Both Catholics United groups are headed by James M. Salt. CNA contacted Salt for comment but did not receive a response by deadline.
Lomperis said that even without groups acting as "outside agitators," his denomination would still have LGBT activism "from a minority of United Methodists."
"But these internal dissenters' efforts to undermine the church's faith and morals from within would not have been nearly as powerful if they did not enjoy the generosity of their secular allies in the form of direct donations, strategic and media assistance, and other 'in-kind' support."
He noted the Gill Foundation-backed Gay and Lesbian Alliance Against Defamation provided communications and media support for an LGBT activist Methodist coalition at the United Methodist Church's 2012 General Conference, the denomination's global policymaking gathering.
Lomperis said the tactics of Catholics United appear to be somewhat different.
"They seem to be savvy enough to recognize that the Church's official teaching, for a global one billion members, is not going to be changed by a bunch of outside agitation in one country. But there seems to be an effort to change the 'public teaching' of the Church."
While the Church's official teaching might remain the same, he said, activist tactics "seem to basically intimidate, bully, and put all kinds of emotional pressure to silence bishops and other parachurch Catholic organizations like the Knights of Columbus."
He suggested that Catholics United and like-minded groups have tried "to do everything they can" to "pressure and undermine" Catholic organizations, to deter them from "any efforts to support traditional Christian teachings on issues like sexual morality or the sanctity of human life."
Catholics United has also been involved in election issues.
Ahead of the 2012 elections, Catholics United wrote to priests in Florida saying it was monitoring alleged illegal political activity in churches. Salt, the group's executive director, claimed there had been "numerous IRS violations" in local Catholic parishes. The group claimed to have recruited "a network of local volunteers to monitor parishes and document the nature of all partisan activity taking place there."
The Gill Foundation grant is the second-largest publicly-recorded grant that Catholics United groups has received, according to a CNA analysis.
The Gill Foundation's tax forms for 2012 also show a $25,000 grant to the media strategy group Faith in Public Life's "Faithful America" project. The project has organized petitions protesting individual U.S. bishops' comments.

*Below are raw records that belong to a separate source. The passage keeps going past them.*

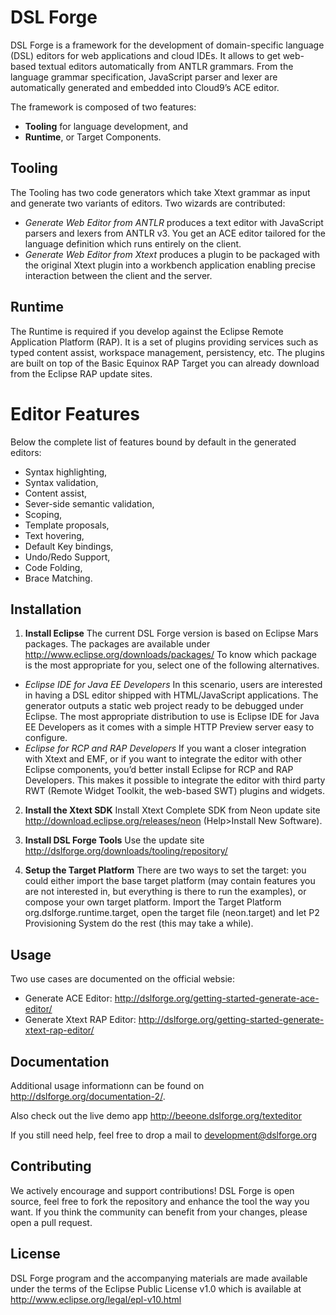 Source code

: # DSL Forge

DSL Forge is a framework for the development of domain-specific language (DSL) editors for web applications and cloud IDEs. 
It allows to get web-based textual editors automatically from ANTLR grammars. From the language grammar specification, JavaScript parser and lexer are automatically generated and embedded into Cloud9’s ACE editor.

The framework is composed of two features:
- **Tooling** for language development, and
- **Runtime**, or Target Components.

## Tooling
The Tooling has two code generators which take Xtext grammar as input and generate two variants of editors.
Two wizards are contributed:
- _*Generate Web Editor from ANTLR*_ produces a text editor with JavaScript parsers and lexers from ANTLR v3. You get an ACE editor tailored for the language definition which runs entirely on the client.
- _*Generate Web Editor from Xtext*_ produces a plugin to be packaged with the original Xtext plugin into a workbench application enabling precise interaction between the client and the server.

## Runtime
The Runtime is required if you develop against the Eclipse Remote Application Platform (RAP). It is a set of plugins providing services such as typed content assist, workspace management, persistency, etc. The plugins are built on top of the Basic Equinox RAP Target you can already download from the Eclipse RAP update sites.

# Editor Features
Below the complete list of features bound by default in the generated editors:
- Syntax highlighting,
- Syntax validation,
- Content assist,
- Sever-side semantic validation,
- Scoping,
- Template proposals,
- Text hovering,
- Default Key bindings,
- Undo/Redo Support,
- Code Folding, 
- Brace Matching.

## Installation

1. **Install Eclipse**
The current DSL Forge version is based on Eclipse Mars packages. The packages are available under http://www.eclipse.org/downloads/packages/
To know which package is the most appropriate for you, select one of the following alternatives.
 - *Eclipse IDE for Java EE Developers*
In this scenario, users are interested in having a DSL editor shipped with HTML/JavaScript applications. The generator outputs a static web project ready to be debugged under Eclipse. The most appropriate distribution to use is Eclipse IDE for Java EE Developers as it comes with a simple HTTP Preview server easy to configure.
 - *Eclipse for RCP and RAP Developers*
If you want a closer integration with Xtext and EMF, or if you want to integrate the editor with other Eclipse components, you’d better install Eclipse for RCP and RAP Developers. This makes it possible to integrate the editor with third party RWT (Remote Widget Toolkit, the web-based SWT) plugins and widgets.

2. **Install the Xtext SDK**
Install Xtext Complete SDK from Neon update site http://download.eclipse.org/releases/neon (Help>Install New Software).

3. **Install DSL Forge Tools**
Use the update site http://dslforge.org/downloads/tooling/repository/

4. **Setup the Target Platform**
There are two ways to set the target: you could either import the base target platform (may contain features you are not interested in, but everything is there to run the examples), or compose your own target platform.
Import the Target Platform org.dslforge.runtime.target, open the target file (neon.target) and let P2 Provisioning System do the rest (this may take a while).

## Usage

Two use cases are documented on the official websie:
- Generate ACE Editor: http://dslforge.org/getting-started-generate-ace-editor/
- Generate Xtext RAP Editor: http://dslforge.org/getting-started-generate-xtext-rap-editor/

## Documentation

Additional usage informationn can be found on http://dslforge.org/documentation-2/.

Also check out the live demo app http://beeone.dslforge.org/texteditor

If you still need help, feel free to drop a mail to development@dslforge.org

## Contributing

We actively encourage and support contributions! DSL Forge is open source, feel free to fork the repository and enhance the tool the way you want. If you think the community can benefit from your changes, please open a pull request. 

## License

DSL Forge program and the accompanying materials are made available under the terms of the Eclipse Public License v1.0 which is available at http://www.eclipse.org/legal/epl-v10.html
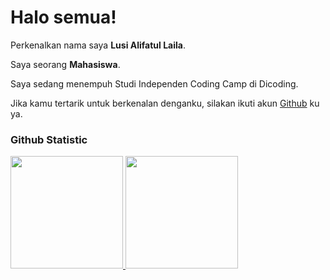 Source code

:# Halo semua! 

Perkenalkan nama saya **Lusi Alifatul Laila**.<br>

Saya seorang **Mahasiswa**.<br>

Saya sedang menempuh Studi Independen Coding Camp di Dicoding.<br>

Jika kamu tertarik untuk berkenalan denganku, silakan ikuti akun [Github](https://github.com/lusialifatul) ku ya.

### Github Statistic
<p align="left">
<a href="https://github.com/lusialifatul">
  <img height="180em" src="https://github-readme-stats-eight-theta.vercel.app/api?username=penuliscode&show_icons=true&theme=algolia&include_all_commits=true&count_private=true"/>
  <img height="180em" src="https://github-readme-stats-eight-theta.vercel.app/api/top-langs/?username=penuliscode&layout=compact&layout=compact&theme=algolia"/>
</a>
</p>
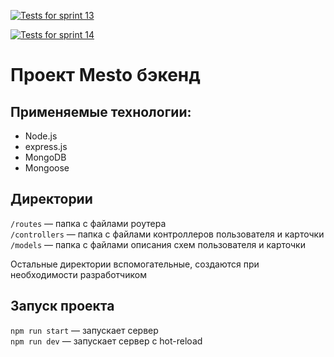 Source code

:[![Tests for sprint 13](https://github.com/${ArtemBushmin}/${express-mesto-gha}/actions/workflows/tests-13-sprint.yml/badge.svg)](https://github.com/${ArtemBushmin}/${express-mesto-gha}/actions/workflows/tests-13-sprint.yml) 

[![Tests for sprint 14](https://github.com/${ArtemBushmin}/${express-mesto-gha}/actions/workflows/tests-14-sprint.yml/badge.svg)](https://github.com/${ArtemBushmin}/${express-mesto-gha}/actions/workflows/tests-14-sprint.yml)
# Проект Mesto бэкенд

## Применяемые технологии:
* Node.js
* express.js
* MongoDB
* Mongoose

## Директории

`/routes` — папка с файлами роутера  
`/controllers` — папка с файлами контроллеров пользователя и карточки   
`/models` — папка с файлами описания схем пользователя и карточки  
  
Остальные директории вспомогательные, создаются при необходимости разработчиком

## Запуск проекта

`npm run start` — запускает сервер   
`npm run dev` — запускает сервер с hot-reload
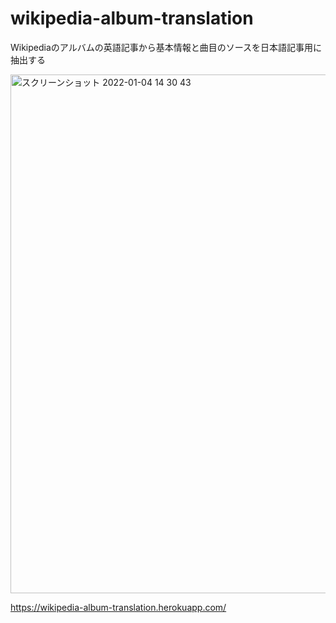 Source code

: # wikipedia-album-translation

Wikipediaのアルバムの英語記事から基本情報と曲目のソースを日本語記事用に抽出する

<img width="830" alt="スクリーンショット 2022-01-04 14 30 43" src="https://user-images.githubusercontent.com/30403104/148013757-abfcc30e-b5cb-4f17-af88-42def184057f.png">

https://wikipedia-album-translation.herokuapp.com/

The Gill Foundation declined to comment to CNA.
CORRECTION 3:04 PM MST June 5, 2014: A previous version of this article erroneously identified Faith in Public Life's "Faithful America" with a group with the same name that is is sponsored by the CEL Education Fund. That group is currently leading a petition campaign against the Archdiocese of Cincinnati's new morals clause contract for teachers in its Catholic schools. CNA regrets the error.